Finally, the fact that the capital tax imposes its full burden on highly mobile capital while the production tax imposes an equal burden on mobile capital and immobile labor also implies that it is more likely to be the more distortionary and thus more inefficient tax. Indeed, the production tax is unambiguously more efficient than the capital tax for both the low and average capital sensitivity cases. However, the relative efficiency of the two taxes is theoretically ambiguous in the high capital sensitivity case, as the production tax results in ever-increasing overprovision of business public services as the capital sensitivity increases, while the capital tax moves from underprovision to efficient provision and then to overprovision of local business services.

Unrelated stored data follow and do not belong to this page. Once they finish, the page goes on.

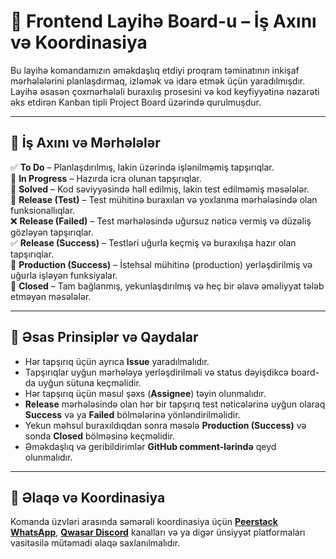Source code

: # 📌 Frontend Layihə Board-u – İş Axını və Koordinasiya

Bu layihə komandamızın əməkdaşlıq etdiyi proqram təminatının inkişaf mərhələlərini planlaşdırmaq, izləmək və idarə etmək üçün yaradılmışdır. Layihə əsasən çoxmərhələli buraxılış prosesini və kod keyfiyyətinə nəzarəti əks etdirən Kanban tipli Project Board üzərində qurulmuşdur.

---

## 🧭 İş Axını və Mərhələlər

✅ **To Do** – Planlaşdırılmış, lakin üzərində işlənilməmiş tapşırıqlar.  
🔧 **In Progress** – Hazırda icra olunan tapşırıqlar.  
🧠 **Solved** – Kod səviyyəsində həll edilmiş, lakin test edilməmiş məsələlər.  
🧪 **Release (Test)** – Test mühitinə buraxılan və yoxlanma mərhələsində olan funksionallıqlar.  
❌ **Release (Failed)** – Test mərhələsində uğursuz nəticə vermiş və düzəliş gözləyən tapşırıqlar.  
✅ **Release (Success)** – Testləri uğurla keçmiş və buraxılışa hazır olan tapşırıqlar.  
🚀 **Production (Success)** – İstehsal mühitinə (production) yerləşdirilmiş və uğurla işləyən funksiyalar.  
📁 **Closed** – Tam bağlanmış, yekunlaşdırılmış və heç bir əlavə əməliyyat tələb etməyən məsələlər.

---

## 📌 Əsas Prinsiplər və Qaydalar

- Hər tapşırıq üçün ayrıca **Issue** yaradılmalıdır.
- Tapşırıqlar uyğun mərhələyə yerləşdirilməli və status dəyişdikcə board-da uyğun sütuna keçməlidir.
- Hər tapşırıq üçün məsul şəxs (**Assignee**) təyin olunmalıdır.
- **Release** mərhələsində olan hər bir tapşırıq test nəticələrinə uyğun olaraq **Success** və ya **Failed** bölmələrinə yönləndirilməlidir.
- Yekun məhsul buraxıldıqdan sonra məsələ **Production (Success)** və sonda **Closed** bölməsinə keçməlidir.
- Əməkdaşlıq və geribildirimlər **GitHub comment-lərində** qeyd olunmalıdır.

---

## 🤝 Əlaqə və Koordinasiya

Komanda üzvləri arasında səmərəli koordinasiya üçün **[Peerstack WhatsApp](https://api.whatsapp.com/message/KQ6J57RRWODAB1?autoload=1&app_absent=0)**, **[Qwasar Discord](https://discord.com/)** kanalları və ya digər ünsiyyət platformaları vasitəsilə mütəmadi əlaqə saxlanılmalıdır.
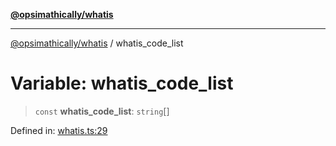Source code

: [**@opsimathically/whatis**](../README.md)

***

[@opsimathically/whatis](../README.md) / whatis\_code\_list

# Variable: whatis\_code\_list

> `const` **whatis\_code\_list**: `string`[]

Defined in: [whatis.ts:29](https://github.com/opsimathically/whatis/blob/f70114498531740943e9f833fc04552389ec5dd8/src/whatis.ts#L29)
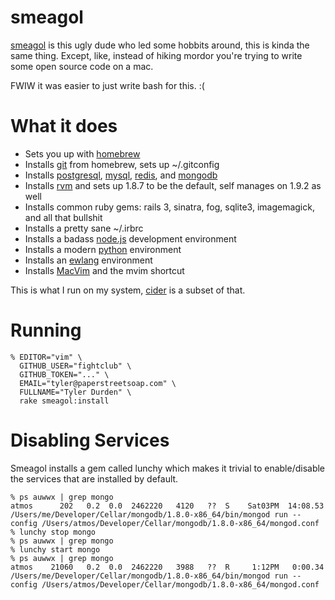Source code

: smeagol
=======

[smeagol][smeagol] is this ugly dude who led some hobbits around, this is kinda the same thing.
Except, like, instead of hiking mordor you're trying to write some open source code on a mac.

FWIW it was easier to just write bash for this. :(

What it does
============

* Sets you up with [homebrew]
* Installs [git] from homebrew, sets up ~/.gitconfig
* Installs [postgresql], [mysql], [redis], and [mongodb]
* Installs [rvm] and sets up 1.8.7 to be the default, self manages on 1.9.2 as well
* Installs common ruby gems: rails 3, sinatra, fog, sqlite3, imagemagick, and all that bullshit
* Installs a pretty sane ~/.irbrc
* Installs a badass [node.js] development environment
* Installs a modern [python] environment
* Installs an [ewlang] environment
* Installs [MacVim] and the mvim shortcut

This is what I run on my system, [cider][cider] is a subset of that.

Running
=======

    % EDITOR="vim" \
      GITHUB_USER="fightclub" \
      GITHUB_TOKEN="..." \
      EMAIL="tyler@paperstreetsoap.com" \
      FULLNAME="Tyler Durden" \
      rake smeagol:install

Disabling Services
==================

Smeagol installs a gem called lunchy which makes it trivial to
enable/disable the services that are installed by default.

    % ps auwwx | grep mongo
    atmos      202   0.2  0.0  2462220   4120   ??  S    Sat03PM  14:08.53 /Users/me/Developer/Cellar/mongodb/1.8.0-x86_64/bin/mongod run --config /Users/atmos/Developer/Cellar/mongodb/1.8.0-x86_64/mongod.conf
    % lunchy stop mongo
    % ps auwwx | grep mongo
    % lunchy start mongo
    % ps auwwx | grep mongo
    atmos    21060   0.2  0.0  2462220   3988   ??  R     1:12PM   0:00.34 /Users/me/Developer/Cellar/mongodb/1.8.0-x86_64/bin/mongod run --config /Users/atmos/Developer/Cellar/mongodb/1.8.0-x86_64/mongod.conf

[git]: http://git-scm.com/
[rvm]: http://rvm.beginrescueend.com
[cider]: http://ciderapp.org
[mysql]: http://www.mysql.com/
[redis]: http://code.google.com/p/redis/
[MacVim]: http://code.google.com/p/macvim/
[ewlang]: http://www.erlang.org/
[python]: http://www.python.org
[mongodb]: http://www.mongodb.org/
[node.js]: http://nodejs.org
[smeagol]: http://en.wikipedia.org/wiki/Gollum
[homebrew]: http://github.com/mxcl/homebrew
[postgresql]: http://www.postgresql.org/
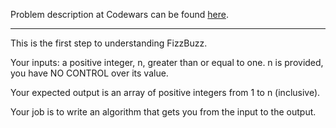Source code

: Problem description at Codewars can be found
[here](https://www.codewars.com/kata/569e09850a8e371ab200000b/train/python).

-------------

This is the first step to understanding FizzBuzz.
<br>

Your inputs: a positive integer, n, greater than or equal to one. n is provided, you have NO CONTROL
over its value.
<br>

Your expected output is an array of positive integers from 1 to n (inclusive).
<br>

Your job is to write an algorithm that gets you from the input to the output.
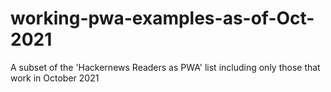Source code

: # working-pwa-examples-as-of-Oct-2021
A subset of the 'Hackernews Readers as PWA' list including only those that work in October 2021
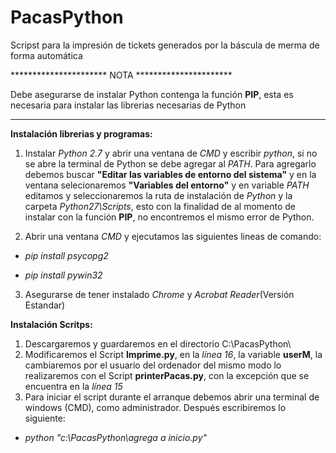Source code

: # PacasPython
Scripst para la impresión de tickets generados por la báscula de merma de forma automática

********************** NOTA **********************

Debe asegurarse de instalar Python contenga la función **PIP**, esta es necesaria para instalar las librerias necesarias de Python

**************************************************

**Instalación librerias y programas:**

1. Instalar  *Python 2.7*  y abrir una ventana de *CMD* y escribir *python*, si no  se abre la terminal de Python se debe agregar al *PATH*. 
Para agregarlo debemos buscar **"Editar  las variables de entorno del sistema"** y en la  ventana selecionaremos **"Variables del entorno"**
y en variable *PATH* editamos y seleccionaremos la ruta de instalación de *Python* y la carpeta *Python27\Scripts*, esto con la finalidad
de al momento de instalar con la función **PIP**, no encontremos el mismo error de Python.

2. Abrir una ventana *CMD* y ejecutamos las siguientes lineas de comando:

* *pip install psycopg2*

* *pip install pywin32*

3. Asegurarse de tener instalado *Chrome* y *Acrobat Reader*(Versión Estandar)

**Instalación Scritps:**

1. Descargaremos y guardaremos en el directorio C:\PacasPython\
2. Modificaremos el Script **Imprime.py**, en la *línea 16*, la variable **userM**, la cambiaremos por el usuario del ordenador del mismo modo
lo realizaremos con el Script **printerPacas.py**, con la excepción que se encuentra en la *línea 15*
3. Para iniciar el script durante el arranque debemos abrir una terminal de  windows (CMD), como administrador. Después escribiremos
lo siguiente:

* *python "c:\PacasPython\agrega a inicio.py"*
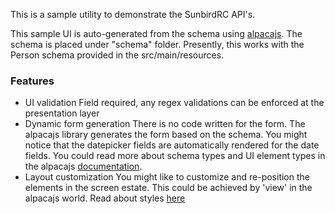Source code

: This is a sample utility to demonstrate the SunbirdRC API's.

This sample UI is auto-generated from the schema using [alpacajs](http://www.alpacajs.org/). The schema is placed under "schema" folder. Presently, this works with the Person schema provided in the src/main/resources.

### Features
* UI validation
  Field required, any regex validations can be enforced at the presentation layer
* Dynamic form generation
  There is no code written for the form. The alpacajs library generates the form based on the schema. You might notice that the datepicker fields are automatically rendered for the date fields. You could read more about schema types and UI element types in the alpacajs [documentation](http://www.alpacajs.org/documentation.html).
* Layout customization
  You might like to customize and re-position the elements in the screen estate. This could be achieved by 'view' in the alpacajs world. Read about styles [here](http://www.alpacajs.org/docs/api/views.html)
  
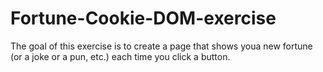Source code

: # Fortune-Cookie-DOM-exercise

The goal of this exercise is to create a page that shows youa new fortune 
(or a joke or a pun, etc.) each time you click a button.

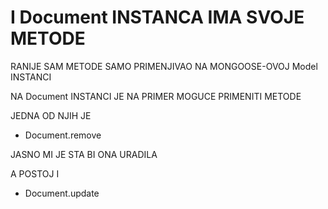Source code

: # I Document INSTANCA IMA SVOJE METODE

RANIJE SAM METODE SAMO PRIMENJIVAO NA MONGOOSE-OVOJ Model INSTANCI

NA Document INSTANCI JE NA PRIMER MOGUCE PRIMENITI METODE

JEDNA OD NJIH JE

- Document.remove

JASNO MI JE STA BI ONA URADILA

A POSTOJ I

- Document.update
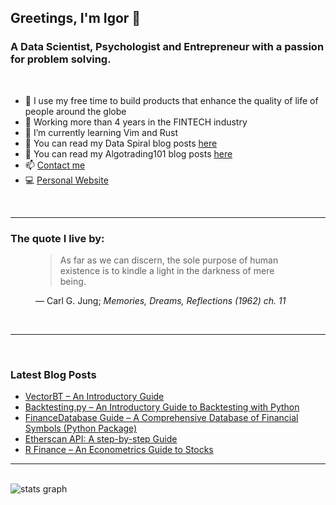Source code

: ## Greetings, I'm Igor 👋 

### A Data Scientist, Psychologist and Entrepreneur with a passion for problem solving.
<br />

- 🔭 I use my free time to build products that enhance the quality of life of people around the globe
- 🌟 Working more than 4 years in the FINTECH industry
- 🌱 I’m currently learning Vim and Rust
- :milky_way: You can read my Data Spiral blog posts [here](https://dataspiral.blog)
- 📜 You can read my Algotrading101 blog posts [here](https://algotrading101.com/learn/)
- 📫 [Contact me](mailto:igorradovanovic20@gmail.com)
- :computer: [Personal Website](https://igorradovanovic.com)


<br />

---

### The quote I live by:

<figure class="quote">
  <blockquote>
    As far as we can discern, the sole purpose of human existence is to kindle a light in the darkness of mere being.
  </blockquote>
  <figcaption>
   &mdash; Carl G. Jung; <cite>Memories, Dreams, Reflections (1962) ch. 11</cite> 
  </figcaption> 
</figure>
<br />

---
<br />

### Latest Blog Posts
<!-- BLOG-POST-LIST:START -->
- [VectorBT – An Introductory Guide](https://algotrading101.com/learn/vectorbt-guide/)
- [Backtesting.py – An Introductory Guide to Backtesting with Python](https://algotrading101.com/learn/backtesting-py-guide/)
- [FinanceDatabase Guide – A Comprehensive Database of Financial Symbols &lpar;Python Package&rpar;](https://algotrading101.com/learn/financedatabase-python-guide/)
- [Etherscan API: A step-by-step Guide](https://algotrading101.com/learn/etherscan-api-guide/)
- [R Finance – An Econometrics Guide to Stocks](https://algotrading101.com/learn/r-finance-guide/)
<!-- BLOG-POST-LIST:END -->

---

<br />

<img src="https://github-readme-stats-i66v.vercel.app/api?username=IgorWounds&show_icons=true&title_color=0079fa&text_color=0079fa&iconcolor=0079fa&hide_border=true&bg_color=000000&border_radius=0&count_private=true&include_all_commits=true" alt="stats graph"  />
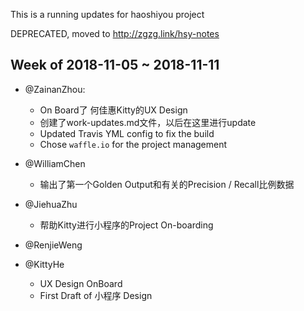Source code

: This is a running updates for haoshiyou project

DEPRECATED, moved to http://zgzg.link/hsy-notes

## Week of 2018-11-05 ~ 2018-11-11
 - @ZainanZhou:
   - On Board了 何佳惠Kitty的UX Design
   - 创建了work-updates.md文件，以后在这里进行update
   - Updated Travis YML config to fix the build
   - Chose `waffle.io` for the project management

 - @WilliamChen
   - 输出了第一个Golden Output和有关的Precision / Recall比例数据
  
 - @JiehuaZhu
   - 帮助Kitty进行小程序的Project On-boarding
   
 - @RenjieWeng

 - @KittyHe
   - UX Design OnBoard
   - First Draft of 小程序 Design
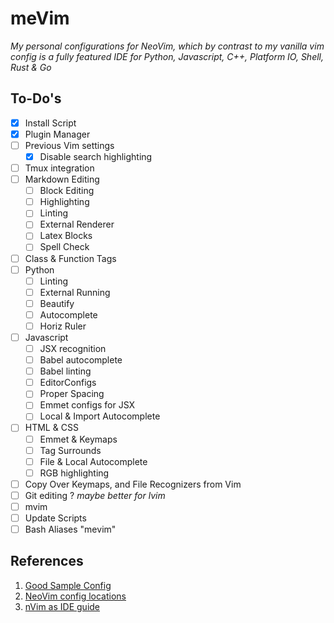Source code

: # meVim
*My personal configurations for NeoVim, which by contrast to my vanilla vim config is a fully featured IDE for Python, Javascript, C++, Platform IO, Shell, Rust & Go*

## To-Do's
- [x] Install Script
- [x] Plugin Manager
- [ ] Previous Vim settings
  - [x] Disable search highlighting
- [ ] Tmux integration
- [ ] Markdown Editing
  - [ ] Block Editing
  - [ ] Highlighting
  - [ ] Linting
  - [ ] External Renderer
  - [ ] Latex Blocks
  - [ ] Spell Check
- [ ] Class & Function Tags
- [ ] Python
  - [ ] Linting
  - [ ] External Running
  - [ ] Beautify
  - [ ] Autocomplete
  - [ ] Horiz Ruler
- [ ] Javascript
  - [ ] JSX recognition
  - [ ] Babel autocomplete
  - [ ] Babel linting
  - [ ] EditorConfigs
  - [ ] Proper Spacing
  - [ ] Emmet configs for JSX
  - [ ] Local & Import Autocomplete
- [ ] HTML & CSS
  - [ ] Emmet & Keymaps
  - [ ] Tag Surrounds
  - [ ] File & Local Autocomplete
  - [ ] RGB highlighting
- [ ] Copy Over Keymaps, and File Recognizers from Vim
- [ ] Git editing ? *maybe better for lvim*
- [ ] mvim
- [ ] Update Scripts
- [ ] Bash Aliases "mevim"

## References
1. [Good Sample Config][1]
2. [NeoVim config locations][2]
3. [nVim as IDE guide][3]

[1]: https://github.com/rafi/vim-config
[2]: https://vi.stackexchange.com/questions/12579/windows-neovim-setup
[3]: http://coderoncode.com/tools/2017/04/16/vim-the-perfect-ide.html
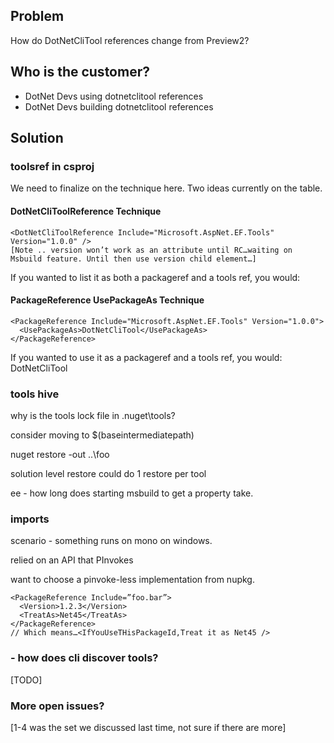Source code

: ## Problem
How do DotNetCliTool references change from Preview2?

## Who is the customer?
* DotNet Devs using dotnetclitool references
* DotNet Devs building dotnetclitool references

## Solution
### toolsref in csproj
We need to finalize on the technique here. Two ideas currently on the table.

#### DotNetCliToolReference Technique
    <DotNetCliToolReference Include="Microsoft.AspNet.EF.Tools" Version="1.0.0" />
    [Note .. version won’t work as an attribute until RC…waiting on Msbuild feature. Until then use version child element…]

If you wanted to list it as both a packageref and a tools ref, you would:
    <DotNetCliToolReference Include="Microsoft.AspNet.EF.Tools" Version="1.0.0" />
    <PackageReference Include="Microsoft.AspNet.EF.Tools" />

#### PackageReference UsePackageAs Technique
    <PackageReference Include="Microsoft.AspNet.EF.Tools" Version="1.0.0">
      <UsePackageAs>DotNetCliTool</UsePackageAs>
    </PackageReference> 

If you wanted to use it as a packageref and a tools ref, you would:
    <PackageReference Include="Microsoft.AspNet.EF.Tools" Version="1.0.0">
      <UsePackageAs>DotNetCliTool</UsePackageAs>
    </PackageReference> 

### tools hive
why is the tools lock file in .nuget\tools?

consider moving to $(baseintermediatepath)

nuget restore -out ..\foo

solution level restore could do 1 restore per tool

ee - how long does starting msbuild to get a property take.

### imports
scenario - something runs on mono on windows.

relied on an API that PInvokes

want to choose a pinvoke-less implementation from nupkg.

    <PackageReference Include=”foo.bar”>
      <Version>1.2.3</Version>
      <TreatAs>Net45</TreatAs>
    </PackageReference>
    // Which means…<IfYouUseTHisPackageId,Treat it as Net45 />

### - how does cli discover tools?
[TODO]

### More open issues?
[1-4 was the set we discussed last time, not sure if there are more]
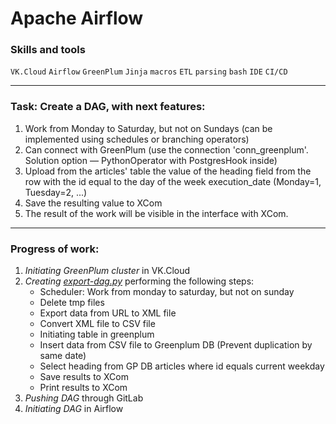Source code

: # Apache Airflow

### Skills and tools
`VK.Cloud` `Airflow` `GreenPlum` `Jinja` `macros` `ETL` `parsing` `bash` `IDE` `CI/CD`

---
### Task: Create a DAG, with next features: 

1. Work from Monday to Saturday, but not on Sundays (can be implemented using schedules or branching operators)
2. Can connect with GreenPlum (use the connection 'conn_greenplum'. Solution option — PythonOperator with PostgresHook inside)
3. Upload from the articles' table the value of the heading field from the row with the id equal to the day of the week execution_date (Monday=1, Tuesday=2, ...)
4. Save the resulting value to XCom
5. The result of the work will be visible in the interface with XCom.
---

### Progress of work:

1. *Initiating GreenPlum cluster* in VK.Cloud
2. *Creating* [*export-dag.py*][1] performing the following steps:
    * Scheduler: Work from monday to saturday, but not on sunday
    * Delete tmp files
    * Export data from URL to XML file
    * Convert XML file to CSV file
    * Initiating table in greenplum
    * Insert data from CSV file to Greenplum DB (Prevent duplication by same date)
    * Select heading from GP DB articles where id equals current weekday
    * Save results to XCom
    * Print results to XCom
3. *Pushing DAG* through GitLab
4. *Initiating DAG* in Airflow


[1]:https://github.com/Amboss/portfolio_projects/blob/master/apache_airflow/scripts/export-dag.py
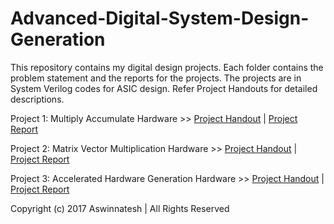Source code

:# Advanced-Digital-System-Design-Generation

This repository contains my digital design projects. Each folder contains the problem statement and the reports for the projects. The projects are in System Verilog codes for ASIC design. Refer Project Handouts for detailed descriptions.

Project 1: Multiply Accumulate Hardware >> [Project Handout](https://github.com/Aswinnatesh/Advanced-Digital-System-Design-Generation/blob/master/Multiply%20Accumulate%20Hardware/Project%2001%20Handout.pdf) | [Project Report](https://github.com/Aswinnatesh/Advanced-Digital-System-Design-Generation/blob/master/Multiply%20Accumulate%20Hardware/ESE%20507_Report_Final.pdf)

Project 2: Matrix Vector Multiplication Hardware >> [Project Handout](https://github.com/Aswinnatesh/Advanced-Digital-System-Design-Generation/blob/master/Matrix%20Vector%20Multiplication/Problem%20Statement.pdf) | [Project Report](https://github.com/Aswinnatesh/Advanced-Digital-System-Design-Generation/blob/master/Matrix%20Vector%20Multiplication/ESE%20507_Project_2.pdf)

Project 3: Accelerated Hardware Generation Hardware >> [Project Handout](https://github.com/Aswinnatesh/Advanced-Digital-System-Design-Generation/blob/master/Hardware%20Generation%20Tool/Project_3.pdf) | [Project Report](https://github.com/Aswinnatesh/Advanced-Digital-System-Design-Generation/blob/master/Hardware%20Generation%20Tool/ESE%20507_Project_3_Report.pdf)


Copyright (c) 2017 Aswinnatesh | All Rights Reserved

I turn next to the results of our simulations of the model. We assume a constant elasticity of substitution (CES) production function, where the elasticity of substitution (σ) reflects the ease with which production inputs can be substituted for one another as relative factor prices change. In addition, the elasticity of substitution is a measure of the sensitivity of the marginal product of capital with respect to increases in business public services, with σ = 1 corresponding to average capital sensitivity and σ > 1 (σ < 1) corresponding to low (high) capital sensitivity. Empirical evidence on the elasticity of public services and private capital is limited. Many studies assume that σ = 1, but Munnell (1990) and Eisner (1991) provide evidence suggesting that public and private capital are highly substitutable. They suggest private capital could relatively easily substitute for water supply infrastructure, public transportation, police protection (surveillance and other security systems), and fire protection (sprinkler and monitoring systems and more fire retardant construction materials). On the other hand, the CES production function we use requires that the elasticity of substitution between public and private capital equals the elasticity of substitution between capital and labor. Although many studies again assume σ = 1,6 Chirinko and Mallick (2017) argue for a much lower value, on the order of σ = 0.40. Given this uncertainty, we perform our simulations for a large range of values of σ. For further details on our simulation methodology, including all parameter values, as well as more simulation results, see Gugl and Zodrow (2015). For purposes of this report, we focus on the extent of inefficient provision of business public services under the production tax and capital tax options for our benchmark simulation.7
Low or Average Capital Sensitivity
Consider first the cases of low capital sensitivity (σ > 1) or average capital sensitivity (σ = 1), illustrated in Figure 1. As noted above, with average capital sensitivity, the production tax is efficient, while with low capital sensitivity it results in inefficient underprovision of public services. The extent of underprovision under the production tax, however, is quite low, ranging from 0.04% to 0.41%. By comparison, the capital tax is always less efficient than the production tax in these two cases, with the degree of underprovision as high as nearly 12%. Note that as the elasticity of substitution in production increases, the extent of public service underprovision declines, even though one might expect the base erosion effect to become relatively more important in this case. This occurs because with higher substitutability between capital and public services, the optimal capital tax rate and the optimal level of public services fall so that the deviation between the actual and optimal amount of public services declines. In addition (not shown in the figure), capital tax rates always exceed production tax rates, which is expected given the much broader base of the production tax. Finally, note that similar results are obtained when the same simulation is run using a production function with a smaller share of capital and a larger share of public services8—and thus higher production and capital tax rates. In particular, the extent of underprovision of public services is still under 1% in all cases under the production tax, but ranges from roughly 9% to 25% under the capital tax.
High Capital Sensitivity
Consider next the case of high sensitivity of the marginal productivity of capital to additional business public services, which arises when σ < 1. In this case, as shown in Figure 2, the production tax always leads to overprovision of business public services, with the extent of overprovision ranging from approximately zero when the degree of capital sensitivity is only slightly above average and σ is nearly 1.0, to roughly 27% when σ = 0.30. By comparison, the capital tax results in underprovision when capital sensitivity is only somewhat greater than average, moves toward efficiency as capital sensitivity increases (the elasticity of substitution in production declines toward σ = 0.53 where the capital productivity effect just offsets the base erosion effect and efficient provision of public services occurs), and eventually results in overprovision when capital sensitivity is sufficiently larger than average (σ < 0.53). However, while the capital tax is more efficient for substitution elasticities in the neighborhood of (0.30 < σ < 0.40), the production tax outperforms the capital tax for a large range of elasticities.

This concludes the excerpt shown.